WEDNESDAY, 12 APRIL, 2000, PHILADELPHIA
Petting Debbie Debbie makes me laaaaugh. She reminded me of a little game we used to play in New Orleans. The Dominique Dunne “What’s happening!!!” game.

Oh, c’mon, y’all remember Dominique Dunne, yes? The older sister from “Poltergeist” who had so much mystery and intrigue surrounding her very brief appearances in that film? Like why is a 16 year old girl seen inexplicably eating pickles and ice cream in an early scene? Then, about the Holiday Inn where the destroyed family ends up for the end credits, she muses pleasantly to herself, “Oh yah, I remember that place.” “Dana” is never explained in the script, but she is fleshed out by these small details.

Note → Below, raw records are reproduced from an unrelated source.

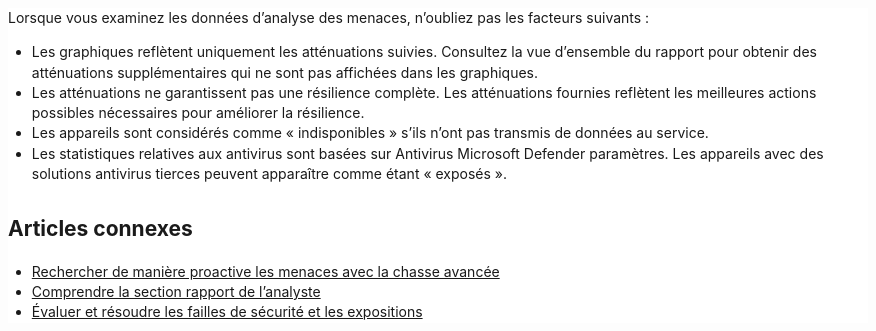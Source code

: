 Lorsque vous examinez les données d’analyse des menaces, n’oubliez pas les facteurs suivants :

- Les graphiques reflètent uniquement les atténuations suivies. Consultez la vue d’ensemble du rapport pour obtenir des atténuations supplémentaires qui ne sont pas affichées dans les graphiques.
- Les atténuations ne garantissent pas une résilience complète. Les atténuations fournies reflètent les meilleures actions possibles nécessaires pour améliorer la résilience.
- Les appareils sont considérés comme « indisponibles » s’ils n’ont pas transmis de données au service.
- Les statistiques relatives aux antivirus sont basées sur Antivirus Microsoft Defender paramètres. Les appareils avec des solutions antivirus tierces peuvent apparaître comme étant « exposés ».

## <a name="related-articles"></a>Articles connexes

- [Rechercher de manière proactive les menaces avec la chasse avancée](advanced-hunting-overview.md)
- [Comprendre la section rapport de l’analyste](threat-analytics-analyst-reports.md)
- [Évaluer et résoudre les failles de sécurité et les expositions](/windows/security/threat-protection/microsoft-defender-atp/next-gen-threat-and-vuln-mgt)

Diva Dominique!Then, shortly after “Poltergeist” she was strangled by her white trash boyfriend in a dispute of some sort. I don’t really know the story, nor care all that much about the details, frankly. The important thing here is that she got one scene in her career which immortalised her.

Towards the end of the film, the family is running about the house, coffins popping up all over the place. They toss themselves into the station wagon and begin to drive away. Just in time, and right before the house implodes, Dominique comes back from her boyfriend’s house in his hot-rod sports car, leaps out and baring her hickey proudly like a purple heart stands in the street, looking at the mayhem of the house, screaming…

WHAT’S HAPPENING!?!?
WHAT’S
HAPPENING
!?!?!?!

On DVD it is even better because you can choose the language, which we did, watching the scene over and over again:

QU’EST-CE QUI SE PASSE!?!?!

…and…

¡¿QUÉ ESTÁ PASANDO?!

That is what Dominique Dunne is remembered for. That is all. And Debbie and I keep her memory alive by playing the Dominique Dunne game. Example: You’re at a restaurant and you order the filet mignon. The waiter informs you they are out of the filet. You stand up abruptly, push back your chair, grab your face in absolute horror and scream at the top of your lungs:

WHAT’S HAPPENING!? WHAT’S HAPPENING!?!?!

Of course it helps if you have a hickey like I do.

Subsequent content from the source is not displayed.